Saved entries
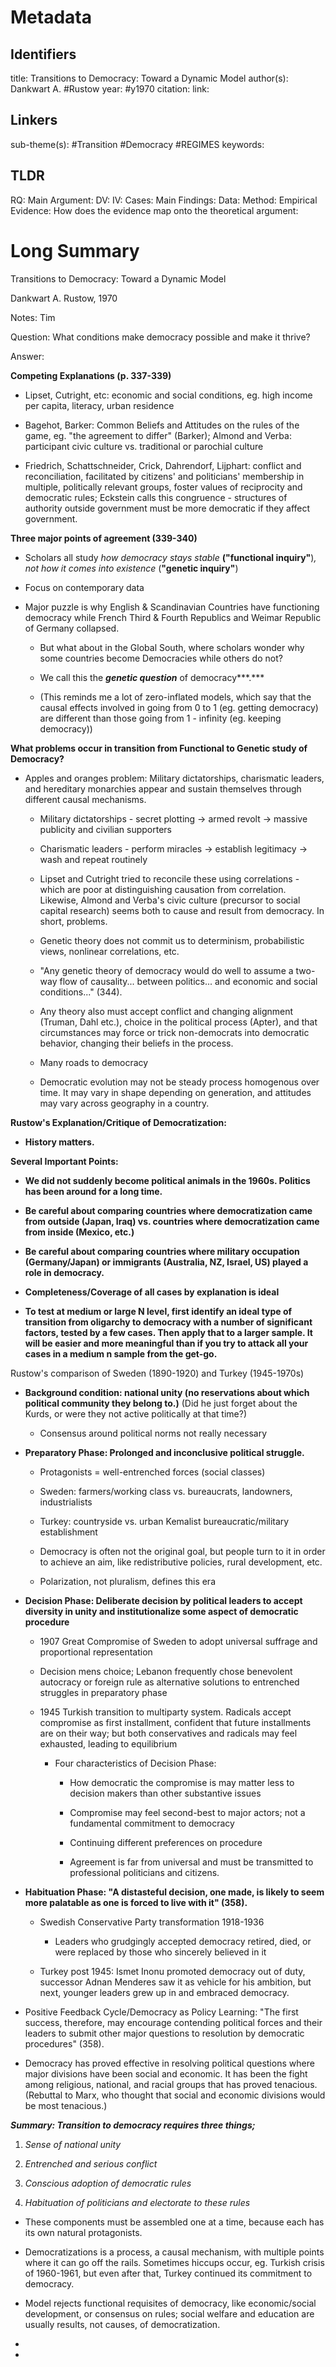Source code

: # Metadata
## Identifiers
title: Transitions to Democracy: Toward a Dynamic Model
author(s): Dankwart A. #Rustow
year: #y1970
citation:
link:

## Linkers

sub-theme(s): #Transition #Democracy #REGIMES 
keywords:

## TLDR

RQ:
Main Argument:
DV:
IV:
Cases:
Main Findings:
Data:
Method:
Empirical Evidence: 
How does the evidence map onto the theoretical argument: 

# Long Summary




Transitions to Democracy: Toward a Dynamic Model

Dankwart A. Rustow, 1970

Notes: Tim

Question: What conditions make democracy possible and make it thrive?

Answer:

**Competing Explanations (p. 337-339)**

-   Lipset, Cutright, etc: economic and social conditions, eg. high
    income per capita, literacy, urban residence

-   Bagehot, Barker: Common Beliefs and Attitudes on the rules of the
    game, eg. "the agreement to differ" (Barker); Almond and Verba:
    participant civic culture vs. traditional or parochial culture

-   Friedrich, Schattschneider, Crick, Dahrendorf, Lijphart: conflict
    and reconciliation, facilitated by citizens' and politicians'
    membership in multiple, politically relevant groups, foster values
    of reciprocity and democratic rules; Eckstein calls this
    congruence - structures of authority outside government must be more
    democratic if they affect government.

**Three major points of agreement (339-340)**

-   Scholars all study *how democracy stays stable* **("functional
    inquiry"**)*, not how it comes into existence* (**"genetic
    inquiry"**)

-   Focus on contemporary data

-   Major puzzle is why English & Scandinavian Countries have
    functioning democracy while French Third & Fourth Republics and
    Weimar Republic of Germany collapsed.

    -   But what about in the Global South, where scholars wonder why
        some countries become Democracies while others do not?

    -   We call this the ***genetic question*** of democracy***.***

    -   (This reminds me a lot of zero-inflated models, which say that
        the causal effects involved in going from 0 to 1 (eg. getting
        democracy) are different than those going from 1 - infinity (eg.
        keeping democracy))

**What problems occur in transition from Functional to Genetic study of
Democracy?**

-   Apples and oranges problem: Military dictatorships, charismatic
    leaders, and hereditary monarchies appear and sustain themselves
    through different causal mechanisms.

    -   Military dictatorships - secret plotting → armed revolt →
        massive publicity and civilian supporters

    -   Charismatic leaders - perform miracles → establish legitimacy →
        wash and repeat routinely

    -   Lipset and Cutright tried to reconcile these using
        correlations - which are poor at distinguishing causation from
        correlation. Likewise, Almond and Verba's civic culture
        (precursor to social capital research) seems both to cause and
        result from democracy. In short, problems.

    -   Genetic theory does not commit us to determinism, probabilistic
        views, nonlinear correlations, etc.

    -   "Any genetic theory of democracy would do well to assume a
        two-way flow of causality... between politics... and economic
        and social conditions..." (344).

    -   Any theory also must accept conflict and changing alignment
        (Truman, Dahl etc.), choice in the political process (Apter),
        and that circumstances may force or trick non-democrats into
        democratic behavior, changing their beliefs in the process.

    -   Many roads to democracy

    -   Democratic evolution may not be steady process homogenous over
        time. It may vary in shape depending on generation, and
        attitudes may vary across geography in a country.

**Rustow's Explanation/Critique of Democratization:**

-   **History matters.**


**Several Important Points:**

-   **We did not suddenly become political animals in the 1960s.
    Politics has been around for a long time.**

-   **Be careful about comparing countries where democratization came
    from outside (Japan, Iraq) vs. countries where democratization came
    from inside (Mexico, etc.)**

-   **Be careful about comparing countries where military occupation
    (Germany/Japan) or immigrants (Australia, NZ, Israel, US) played a
    role in democracy.**

-   **Completeness/Coverage of all cases by explanation is ideal**

-   **To test at medium or large N level, first identify an ideal type
    of transition from oligarchy to democracy with a number of
    significant factors, tested by a few cases. Then apply that to a
    larger sample. It will be easier and more meaningful than if you try
    to attack all your cases in a medium n sample from the get-go.**

Rustow's comparison of Sweden (1890-1920) and Turkey (1945-1970s)

-   **Background condition: national unity (no reservations about which
    political community they belong to.)** (Did he just forget about the
    Kurds, or were they not active politically at that time?)

    -   Consensus around political norms not really necessary

-   **Preparatory Phase: Prolonged and inconclusive political
    struggle.**

    -   Protagonists = well-entrenched forces (social classes)

    -   Sweden: farmers/working class vs. bureaucrats, landowners,
        industrialists

    -   Turkey: countryside vs. urban Kemalist bureaucratic/military
        establishment

    -   Democracy is often not the original goal, but people turn to it
        in order to achieve an aim, like redistributive policies, rural
        development, etc.

    -   Polarization, not pluralism, defines this era

-   **Decision Phase: Deliberate decision by political leaders to accept
    diversity in unity and institutionalize some aspect of democratic
    procedure**

    -   1907 Great Compromise of Sweden to adopt universal suffrage and
        proportional representation

    -   Decision mens choice; Lebanon frequently chose benevolent
        autocracy or foreign rule as alternative solutions to entrenched
        struggles in preparatory phase

    -   1945 Turkish transition to multiparty system. Radicals accept
        compromise as first installment, confident that future
        installments are on their way; but both conservatives and
        radicals may feel exhausted, leading to equilibrium

        -   Four characteristics of Decision Phase:

            -   How democratic the compromise is may matter less to
                decision makers than other substantive issues

            -   Compromise may feel second-best to major actors; not a
                fundamental commitment to democracy

            -   Continuing different preferences on procedure

            -   Agreement is far from universal and must be transmitted
                to professional politicians and citizens.

-   **Habituation Phase: "A distasteful decision, one made, is likely to
    seem more palatable as one is forced to live with it" (358).**

    -   Swedish Conservative Party transformation 1918-1936

        -   Leaders who grudgingly accepted democracy retired, died, or
            were replaced by those who sincerely believed in it

    -   Turkey post 1945: Ismet Inonu promoted democracy out of duty,
        successor Adnan Menderes saw it as vehicle for his ambition, but
        next, younger leaders grew up in and embraced democracy.

-   Positive Feedback Cycle/Democracy as Policy Learning: "The first
    success, therefore, may encourage contending political forces and
    their leaders to submit other major questions to resolution by
    democratic procedures" (358).

-   Democracy has proved effective in resolving political questions
    where major divisions have been social and economic. It has been the
    fight among religious, national, and racial groups that has proved
    tenacious. (Rebuttal to Marx, who thought that social and economic
    divisions would be most tenacious.)

***Summary: Transition to democracy requires three things;***

1.  *Sense of national unity*

2.  *Entrenched and serious conflict*

3.  *Conscious adoption of democratic rules*

4.  *Habituation of politicians and electorate to these rules*

-   These components must be assembled one at a time, because each has
    its own natural protagonists.

-   Democratizations is a process, a causal mechanism, with multiple
    points where it can go off the rails. Sometimes hiccups occur, eg.
    Turkish crisis of 1960-1961, but even after that, Turkey continued
    its commitment to democracy.

-   Model rejects functional requisites of democracy, like
    economic/social development, or consensus on rules; social welfare
    and education are usually results, not causes, of democratization.

-   

-   
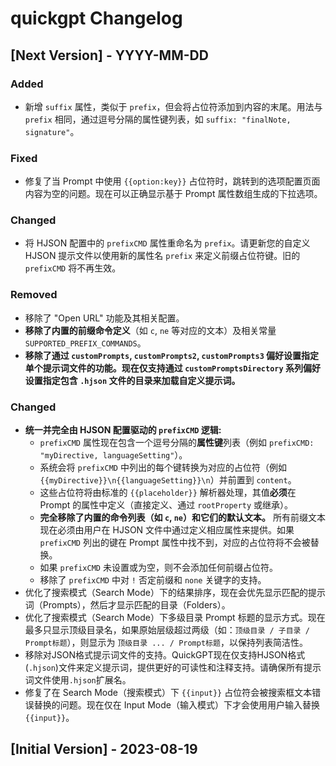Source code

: # quickgpt Changelog

## [Next Version] - YYYY-MM-DD

### Added

- 新增 `suffix` 属性，类似于 `prefix`，但会将占位符添加到内容的末尾。用法与 `prefix` 相同，通过逗号分隔的属性键列表，如 `suffix: "finalNote, signature"`。

### Fixed

- 修复了当 Prompt 中使用 `{{option:key}}` 占位符时，跳转到的选项配置页面内容为空的问题。现在可以正确显示基于 Prompt 属性数组生成的下拉选项。

### Changed

- 将 HJSON 配置中的 `prefixCMD` 属性重命名为 `prefix`。请更新您的自定义 HJSON 提示文件以使用新的属性名 `prefix` 来定义前缀占位符键。旧的 `prefixCMD` 将不再生效。

### Removed

- 移除了 "Open URL" 功能及其相关配置。
- **移除了内置的前缀命令定义**（如 `c`, `ne` 等对应的文本）及相关常量 `SUPPORTED_PREFIX_COMMANDS`。
- **移除了通过 `customPrompts`, `customPrompts2`, `customPrompts3` 偏好设置指定单个提示词文件的功能。现在仅支持通过 `customPromptsDirectory` 系列偏好设置指定包含 `.hjson` 文件的目录来加载自定义提示词。**

### Changed

- **统一并完全由 HJSON 配置驱动的 `prefixCMD` 逻辑:**
  - `prefixCMD` 属性现在包含一个逗号分隔的**属性键**列表（例如 `prefixCMD: "myDirective, languageSetting"`）。
  - 系统会将 `prefixCMD` 中列出的每个键转换为对应的占位符（例如 `{{myDirective}}\n{{languageSetting}}\n`）并前置到 `content`。
  - 这些占位符将由标准的 `{{placeholder}}` 解析器处理，其值**必须**在 Prompt 的属性中定义（直接定义、通过 `rootProperty` 或继承）。
  - **完全移除了内置的命令列表（如 `c`, `ne`）和它们的默认文本。** 所有前缀文本现在必须由用户在 HJSON 文件中通过定义相应属性来提供。如果 `prefixCMD` 列出的键在 Prompt 属性中找不到，对应的占位符将不会被替换。
  - 如果 `prefixCMD` 未设置或为空，则不会添加任何前缀占位符。
  - 移除了 `prefixCMD` 中对 `!` 否定前缀和 `none` 关键字的支持。
- 优化了搜索模式（Search Mode）下的结果排序，现在会优先显示匹配的提示词（Prompts），然后才显示匹配的目录（Folders）。
- 优化了搜索模式（Search Mode）下多级目录 Prompt 标题的显示方式。现在最多只显示顶级目录名，如果原始层级超过两级（如：`顶级目录 / 子目录 / Prompt标题`），则显示为 `顶级目录 ... / Prompt标题`，以保持列表简洁性。
- 移除对JSON格式提示词文件的支持。QuickGPT现在仅支持HJSON格式(`.hjson`)文件来定义提示词，提供更好的可读性和注释支持。请确保所有提示词文件使用`.hjson`扩展名。
- 修复了在 Search Mode（搜索模式）下 `{{input}}` 占位符会被搜索框文本错误替换的问题。现在仅在 Input Mode（输入模式）下才会使用用户输入替换 `{{input}}`。

## [Initial Version] - 2023-08-19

Work instructions -
Print, with pictures removed, exactly the lines of the records above from the top through the line containing "income per capita, literacy, urban".

Output -
Source code

: # Metadata
## Identifiers
title: Transitions to Democracy: Toward a Dynamic Model
author(s): Dankwart A. #Rustow
year: #y1970
citation:
link:

## Linkers

sub-theme(s): #Transition #Democracy #REGIMES 
keywords:

## TLDR

RQ:
Main Argument:
DV:
IV:
Cases:
Main Findings:
Data:
Method:
Empirical Evidence: 
How does the evidence map onto the theoretical argument: 

# Long Summary




Transitions to Democracy: Toward a Dynamic Model

Dankwart A. Rustow, 1970

Notes: Tim

Question: What conditions make democracy possible and make it thrive?

Answer:

**Competing Explanations (p. 337-339)**

-   Lipset, Cutright, etc: economic and social conditions, eg. high
    income per capita, literacy, urban residence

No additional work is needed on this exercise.